PERINTAH HEMAT AIR
Oleh
Permasalahan
Islam diyakini sebagai agama yang mencakup segala hal minimal dalam
sekala global. Bagaimana dengan masalah konsumsi air sehari-hari. Apakah Islam
juga mengaturnya? Adakah perintah dalam menghemat air, dan adakah larangan
pemborosan dalam mengonsumsi air? Bila ada larangan, apakah juga berlaku dalam
penggunaan air untuk bersuci saat hendak beribadah, misalnya saat berwudu
maupun mandi besar? Demikian permasalahan
yang kami sampaikan. Mohon pengasuh Konsultasi Agama berkenan memberikan
ulasan-ulasannya dengan menyertakan dalil-dalil dari al-Qur’an maupun al-Hadis.

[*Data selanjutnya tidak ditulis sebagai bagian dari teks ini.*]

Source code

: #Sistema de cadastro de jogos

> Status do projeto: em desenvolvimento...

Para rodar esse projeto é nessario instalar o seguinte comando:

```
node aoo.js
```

Jazakumullah khairan katsiran (Antin, Sidokare Sidoarjo).
Pembahasan
Islam sebagai agama
yang sempurna di sisi Allah, kaya dengan nilai-nilai dasar (al-qiyam
al-asasiyah) yang bisa dijadikan pedoman dan tuntunan dalam berbagai hal, termasuk
dalam mengonsumsi air. Sebagai negara yang memiliki potensi air yang sangat
besar, sudah sepantasnya warga negara Indonesia yang mayoritas muslim ini
memberikan perhatian lebih terhadap anugerah air yang ada di negeri ini sebagai
rasa syukur kepada Allah.
Di antara tanda syukurnya adalah dengan menggunakan air sebaik mungkin,
dan mengelolanya untuk kepentingan kemanusiaan dan lingkungannya dengan
seadil-adilnya. Allah swt. mengingatkan agar pendistribuan asset milik publik,
di antaranya seperti air, harus disebarkan secara merata dan berkeadilan.
مَآ اَفَاۤءَ
اللّٰهُ عَلٰى رَسُوْلِه مِنْ اَهْلِ الْقُرٰى فَلِلّٰهِ وَلِلرَّسُوْلِ وَلِذِى
الْقُرْبٰى وَالْيَتٰمٰى وَالْمَسٰكِيْنِ وَابْنِ السَّبِيْلِۙ كَيْ لَا يَكُوْنَ
دُوْلَةً ۢ بَيْنَ الْاَغْنِيَاۤءِ مِنْكُمْۗ
“Apa saja
(harta yang diperoleh tanpa peperangan) yang dianugerahkan Allah kepada
Rasul-Nya dari penduduk beberapa negeri adalah untuk Allah, Rasul, kerabat
(Rasul), anak yatim, orang miskin, dan orang yang dalam perjalanan. (Demikian)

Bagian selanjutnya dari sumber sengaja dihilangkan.